The benefits of having trees around us has been proven time and again. The National Arbor Day Foundation tells us their shade cools us in summer, saving 50% on air conditioning costs. In winter, they provide a windbreak which can reduce heating bills by as much as 30%. But often, trees aren’t the first thing to come to mind when planning a major home renovation like the addition of a new room or two.
Saving trees during the construction process requires a bit of thought and planning. It also provides you the opportunity to assess the condition of your trees. If trees have to come down, it’s obviously best to keep the ones that are strong and healthy. If you have a large mature tree and the branch tips are dying or it’s hosting a fungus, it may be to too old to save. Time to think about a new tree to put in its place.
The best way to protect your trees during construction is to work closely with your builder. Identify areas away from your trees for parking and storing building materials. Put up barriers around all your trees near the construction site.

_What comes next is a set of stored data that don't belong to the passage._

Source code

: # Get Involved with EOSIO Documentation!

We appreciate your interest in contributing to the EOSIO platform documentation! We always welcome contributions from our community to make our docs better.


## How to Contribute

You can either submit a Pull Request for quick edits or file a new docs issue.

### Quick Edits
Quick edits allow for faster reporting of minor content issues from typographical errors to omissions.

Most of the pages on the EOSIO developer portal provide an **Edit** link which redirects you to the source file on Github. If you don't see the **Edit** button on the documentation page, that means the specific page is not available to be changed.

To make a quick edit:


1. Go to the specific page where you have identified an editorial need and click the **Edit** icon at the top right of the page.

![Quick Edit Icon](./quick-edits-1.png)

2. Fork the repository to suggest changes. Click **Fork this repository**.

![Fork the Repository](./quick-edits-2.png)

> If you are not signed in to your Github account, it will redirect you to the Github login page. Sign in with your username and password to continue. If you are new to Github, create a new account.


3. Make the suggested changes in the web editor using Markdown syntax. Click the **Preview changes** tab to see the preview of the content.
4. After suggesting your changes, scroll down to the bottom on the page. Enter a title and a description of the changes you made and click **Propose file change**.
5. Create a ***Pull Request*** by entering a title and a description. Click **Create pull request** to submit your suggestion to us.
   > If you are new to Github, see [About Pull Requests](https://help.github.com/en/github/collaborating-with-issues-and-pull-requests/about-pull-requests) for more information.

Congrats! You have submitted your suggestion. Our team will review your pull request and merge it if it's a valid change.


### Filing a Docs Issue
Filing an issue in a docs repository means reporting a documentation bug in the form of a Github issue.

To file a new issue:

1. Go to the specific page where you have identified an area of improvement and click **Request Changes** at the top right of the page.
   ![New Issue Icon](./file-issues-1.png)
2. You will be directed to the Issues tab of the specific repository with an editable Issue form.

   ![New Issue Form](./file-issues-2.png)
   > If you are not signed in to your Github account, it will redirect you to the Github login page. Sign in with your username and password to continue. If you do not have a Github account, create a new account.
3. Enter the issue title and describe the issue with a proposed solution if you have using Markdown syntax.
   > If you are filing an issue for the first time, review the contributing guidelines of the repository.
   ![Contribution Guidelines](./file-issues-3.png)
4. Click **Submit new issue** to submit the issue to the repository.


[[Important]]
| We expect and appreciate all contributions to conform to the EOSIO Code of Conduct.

It’s important to note that compaction of soil during construction – by trucks driving over the ground directly above tree roots or workers constantly treading on the area – cuts off air and water passageways in the soil. Trees can’t survive if they don’t have the exchange of air and water between the roots and the tree itself. If it’s not possible to put barriers around the trees, you can spread a thick layer (several inches) of wood chips over the root zone to help protect the tree.
Make sure to think about saving your trees during your next major renovation. Think about the cost saving measures trees provide. And don’t forget those birds that fill the morning air with song – they’ll appreciate it, too, when their homes are not lost while your is improved.